Mais refermons le guide touristique. C'est aussi une ville qui a connu la crise économique et a vu, depuis le début du XXIe siècle, sa sociologie énormément évoluer. Et particulièrement dans ce qu'on appelle les quartiers populaires. Et, désormais, y vivent des populations très cosmopolites, où les Britanniques sont devenus minoritaires.
Ces nouvelles populations sont, pour beaucoup, originaires d'Europe de l'est, et sont venues en Angleterre pour y travailler, en particulier dans le bâtiment. Mais cette arrivée ne fait pas que des heureux, les refrains sont connus, ils sont les mêmes que sur le continent. On accuse ces femmes et ces hommes de tous les maux, d'occuper les emplois, d'être source de délinquance, etc.
Les tensions entre Britanniques et étrangers se font plus virulentes et la grogne se matérialise par l'apparition de plus en plus fréquente de sigle favorables à des partis ou groupuscules hostiles aux étrangers, comme l'English Nationalist League... Peterborough est lentement devenue une poudrière, dans un pays où le sentiment isolationniste grandit.
Highbury street traverse un de ces quartiers ainsi chamboulés. C'est là que la police intervient très tôt un mercredi matin, après avoir été appelée pour un incendie.
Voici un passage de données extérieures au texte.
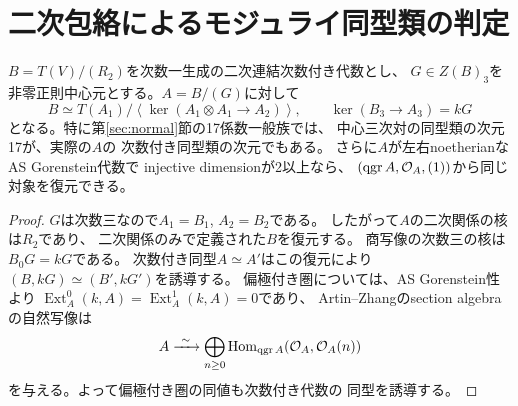 \section{二次包絡によるモジュライ同型類の判定}\label{sec:moduli-iso}
\begin{theorem}[三次商からのambient復元]\label{thm:moduli-iso}
$B=T(V)/(R_2)$を次数一生成の二次連結次数付き代数とし、
$G\in Z(B)_3$を非零正則中心元とする。$A=B/(G)$に対して
\begin{equation}\label{eq:moduli-envelope}
 B\simeq T(A_1)/
 \left\langle\ker(A_1\otimes A_1\longrightarrow A_2)\right\rangle,
 \qquad \ker(B_3\longrightarrow A_3)=kG
\end{equation}
となる。特に第\ref{sec:normal}節の17係数一般族では、
中心三次対の同型類の次元17が、実際の$A$の
次数付き同型類の次元でもある。
さらに$A$が左右noetherianなAS Gorenstein代数で
injective dimensionが2以上なら、
$(\operatorname{qgr} A,\mathcal O_A,(1))$から同じ対象を復元できる。
\end{theorem}
\begin{proof}
$G$は次数三なので$A_1=B_1$, $A_2=B_2$である。
したがって$A$の二次関係の核は$R_2$であり、
二次関係のみで定義された$B$を復元する。
商写像の次数三の核は$B_0G=kG$である。
次数付き同型$A\simeq A'$はこの復元により
$(B,kG)\simeq(B',kG')$を誘導する。
偏極付き圏については、AS Gorenstein性より
$\operatorname{Ext}_A^0(k,A)=\operatorname{Ext}_A^1(k,A)=0$であり、
Artin--Zhangのsection algebraの自然写像は
\begin{equation}\label{eq:moduli-section}
 A\xrightarrow{\ \sim\ }\bigoplus_{n\ge0}
 \operatorname{Hom}_{\operatorname{qgr} A}(\mathcal O_A,\mathcal O_A(n))
\end{equation}
を与える。よって偏極付き圏の同値も次数付き代数の
同型を誘導する。
\end{proof}
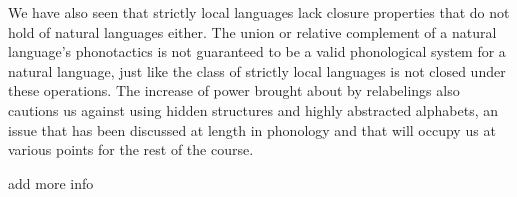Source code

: We have also seen that strictly local languages lack closure properties that do not hold of natural languages either.
The union or relative complement of a natural language's phonotactics is not guaranteed to be a valid phonological system for a natural language, just like the class of strictly local languages is not closed under these operations.
The increase of power brought about by relabelings also cautions us against using hidden structures and highly abstracted alphabets, an issue that has been discussed at length in phonology and that will occupy us at various points for the rest of the course.



\begin{literature}
add more info
\end{literature}

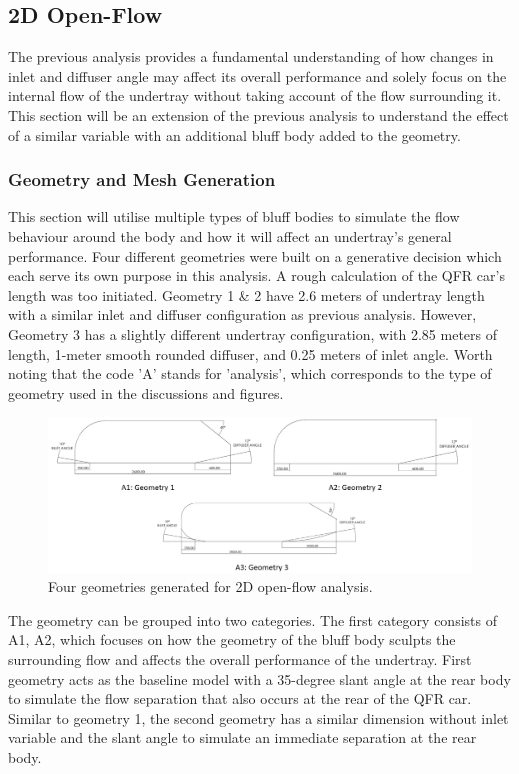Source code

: 

\subsection{2D Open-Flow}
The previous analysis provides a fundamental understanding of how changes in inlet and diffuser angle may affect its overall performance and solely focus on the internal flow of the undertray without taking account of the flow surrounding it. This section will be an extension of the previous analysis to understand the effect of a similar variable with an additional bluff body added to the geometry. 

\subsubsection{Geometry and Mesh Generation}
This section will utilise multiple types of bluff bodies to simulate the flow behaviour around the body and how it will affect an undertray's general performance. Four different geometries were built on a generative decision which each serve its own purpose in this analysis. A rough calculation of the QFR car's length was too initiated. Geometry 1 \& 2 have 2.6 meters of undertray length with a similar inlet and diffuser configuration as previous analysis. However, Geometry 3 has a slightly different undertray configuration, with 2.85 meters of length, 1-meter smooth rounded diffuser, and 0.25 meters of inlet angle. Worth noting that the code 'A' stands for 'analysis', which corresponds to the type of geometry used in the discussions and figures.

\begin{figure}[!ht]
    \centering
    \includegraphics[scale = 0.5]{Figures/2D_OF/2D_OF_GEOM.png}
    \caption{Four geometries generated for 2D open-flow analysis.}
    \label{fig:2D_OF_GEOM}
\end{figure}

\noindent The geometry can be grouped into two categories. The first category consists of A1, A2, which focuses on how the geometry of the bluff body sculpts the surrounding flow and affects the overall performance of the undertray. First geometry acts as the baseline model with a 35-degree slant angle at the rear body to simulate the flow separation that also occurs at the rear of the QFR car. Similar to geometry 1, the second geometry has a similar dimension without inlet variable and the slant angle to simulate an immediate separation at the rear body.

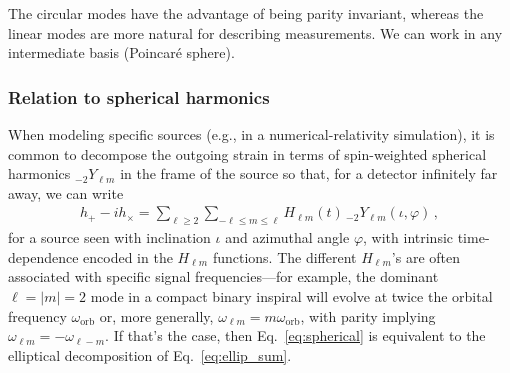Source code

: \documentclass[aps,prd,twocolumn,superscriptaddress,preprintnumbers,floatfix,nofootinbib]{revtex4-2}
\newcommand*{\mi}[1]{}
\newcommand*{\mi}[1]{{\color{magenta} [{\bf MAX}: #1]}}
\begin{document}
The circular modes have the advantage of being parity invariant, whereas the linear modes are more natural for describing measurements.
We can work in any intermediate basis (Poincar\'e sphere).
\mi{introduce Jones vectors}

\subsubsection{Relation to spherical harmonics}
\label{sec:harmonics}

When modeling specific sources (e.g., in a numerical-relativity simulation), it is common to decompose the outgoing strain in terms of spin-weighted spherical harmonics ${}_{-2} Y_{\ell m}$ in the frame of the source so that, for a detector infinitely far away, we can write
\begin{align} \label{eq:spherical}
h_+ - i h_\times = \sum_{\ell \geq 2} \sum_{-\ell \leq m \leq \ell} H_{\ell m}(t)\, {}_{-2}Y_{\ell m} (\iota, \varphi)\, ,
\end{align}
for a source seen with inclination $\iota$ and azimuthal angle $\varphi$, with intrinsic time-dependence encoded in the $H_{\ell m}$ functions.
The different $H_{\ell m}$'s are often associated with specific signal frequencies---for example, the dominant $\ell= |m|=2$ mode in a compact binary inspiral will evolve at twice the orbital frequency $\omega_\mathrm{orb}$ or, more generally, $\omega_{\ell m} = m \omega_\mathrm{orb}$, with parity implying $\omega_{\ell m}= - \omega_{\ell - m}$.
If that's the case, then Eq.~\eqref{eq:spherical} is equivalent to the elliptical decomposition of Eq.~\eqref{eq:ellip_sum}.
\end{document}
C'est une cabane de jardin coincée entre deux pavillons qui a été la proie des flammes. Le hic, c'est le corps sans vie découvert à l'intérieur. Et aussi, le cadenas qui fermait la baraque de l'extérieur...
L'enquête est confiée à une section un peu particulière, la section des crimes haineux, qui intervient dès qu'on soupçonne une affaire liée au racisme ou à la xénophobie. A sa tête, l'inspecteur Zigic (eh oui, Zigic, il s'appelle Zigic...), un flic blasé, dont la famille est arrivée en Angleterre deux générations plus tôt, mais qui se sent toujours regardé comme un étranger...
A ses côtés, le sergent Ferreira, une jeune femme au caractère bien trempé, fille d'immigrés portugais qui a connu, enfant, le déracinement, les difficultés d'adaptation, le rejet, et en garde un colère sourde prompte à s'enflammer. Un duo de glace et de feu, le premier peinant à canaliser l'énergie de sa très indépendante et intrépide adjointe...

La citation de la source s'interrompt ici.